== Segment start ==

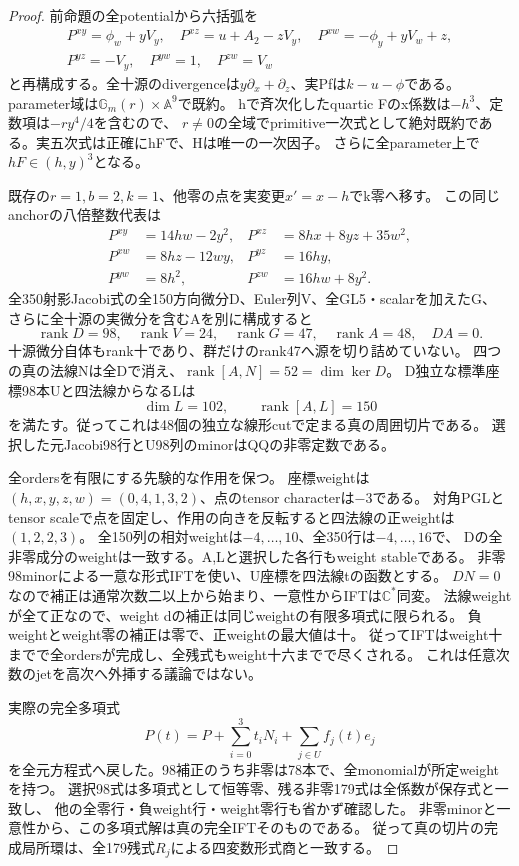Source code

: \documentclass[a4paper,11pt]{ltjsarticle}
\theoremstyle{definition}
\begin{document}
\begin{proof}
前命題の全potentialから六括弧を
\[
 \begin{gathered}
 P^{xy}=\phi_w+yV_y,\quad P^{xz}=u+A_2-zV_y,\quad
 P^{xw}=-\phi_y+yV_w+z,\\
 P^{yz}=-V_y,\quad P^{yw}=1,\quad P^{zw}=V_w
 \end{gathered}
\]
と再構成する。全十源のdivergenceは$y\partial_x+\partial_z$、実Pfは$k-u-\phi$である。
parameter域は$\mathbb G_m(r)\times\mathbb A^9$で既約。
hで斉次化したquartic Fのx係数は$-h^3$、定数項は$-ry^4/4$を含むので、
$r\ne0$の全域でprimitive一次式として絶対既約である。実五次式は正確にhFで、Hは唯一の一次因子。
さらに全parameter上で$hF\in(h,y)^3$となる。

既存の$r=1,b=2,k=1$、他零の点を実変更$x'=x-h$でk零へ移す。
この同じanchorの八倍整数代表は
\[
\begin{aligned}
 P^{xy}&=14hw-2y^2,&P^{xz}&=8hx+8yz+35w^2,\\
 P^{xw}&=8hz-12wy,&P^{yz}&=16hy,\\
 P^{yw}&=8h^2,&P^{zw}&=16hw+8y^2.
\end{aligned}
\]
全350射影Jacobi式の全150方向微分D、Euler列V、全GL5・scalarを加えたG、
さらに全十源の実微分を含むAを別に構成すると
\[
 \operatorname{rank}D=98,\quad\operatorname{rank}V=24,\quad
 \operatorname{rank}G=47,\quad\operatorname{rank}A=48,\quad DA=0.
\]
十源微分自体もrank十であり、群だけのrank47へ源を切り詰めていない。
四つの真の法線Nは全Dで消え、$\operatorname{rank}[A,N]=52=\dim\ker D$。
D独立な標準座標98本Uと四法線からなるLは
\[
 \dim L=102,\qquad\operatorname{rank}[A,L]=150
\]
を満たす。従ってこれは48個の独立な線形cutで定まる真の周囲切片である。
選択した元Jacobi98行とU98列のminorはQQの非零定数である。

全ordersを有限にする先験的な作用を保つ。
座標weightは$(h,x,y,z,w)=(0,4,1,3,2)$、点のtensor characterは$-3$である。
対角PGLとtensor scaleで点を固定し、作用の向きを反転すると四法線の正weightは$(1,2,2,3)$。
全150列の相対weightは$-4,\ldots,10$、全350行は$-4,\ldots,16$で、
Dの全非零成分のweightは一致する。A,Lと選択した各行もweight stableである。
非零98minorによる一意な形式IFTを使い、U座標を四法線tの函数とする。
$DN=0$なので補正は通常次数二以上から始まり、一意性からIFTは$\mathbb C^*$同変。
法線weightが全て正なので、weight dの補正は同じweightの有限多項式に限られる。
負weightとweight零の補正は零で、正weightの最大値は十。
従ってIFTはweight十までで全ordersが完成し、全残式もweight十六までで尽くされる。
これは任意次数のjetを高次へ外挿する議論ではない。

実際の完全多項式
\[
 P(t)=P+\sum_{i=0}^3t_iN_i+\sum_{j\in U}f_j(t)e_j
\]
を全元方程式へ戻した。98補正のうち非零は78本で、全monomialが所定weightを持つ。
選択98式は多項式として恒等零、残る非零179式は全係数が保存式と一致し、
他の全零行・負weight行・weight零行も省かず確認した。
非零minorと一意性から、この多項式解は真の完全IFTそのものである。
従って真の切片の完成局所環は、全179残式$R_j$による四変数形式商と一致する。


\end{proof}
\end{document}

== Segment end ==

## What is required:
Stop at the line containing "parameter域は$\mathbb G_m(r)\times\mathbb A^9$で既約。" and include it. Everything from the first line of the material up to there is to be repeated exactly, leaving out pictures.

## Result of the task:
Source code

: \documentclass[a4paper,11pt]{ltjsarticle}
\theoremstyle{definition}
\begin{document}
\begin{proof}
前命題の全potentialから六括弧を
\[
 \begin{gathered}
 P^{xy}=\phi_w+yV_y,\quad P^{xz}=u+A_2-zV_y,\quad
 P^{xw}=-\phi_y+yV_w+z,\\
 P^{yz}=-V_y,\quad P^{yw}=1,\quad P^{zw}=V_w
 \end{gathered}
\]
と再構成する。全十源のdivergenceは$y\partial_x+\partial_z$、実Pfは$k-u-\phi$である。
parameter域は$\mathbb G_m(r)\times\mathbb A^9$で既約。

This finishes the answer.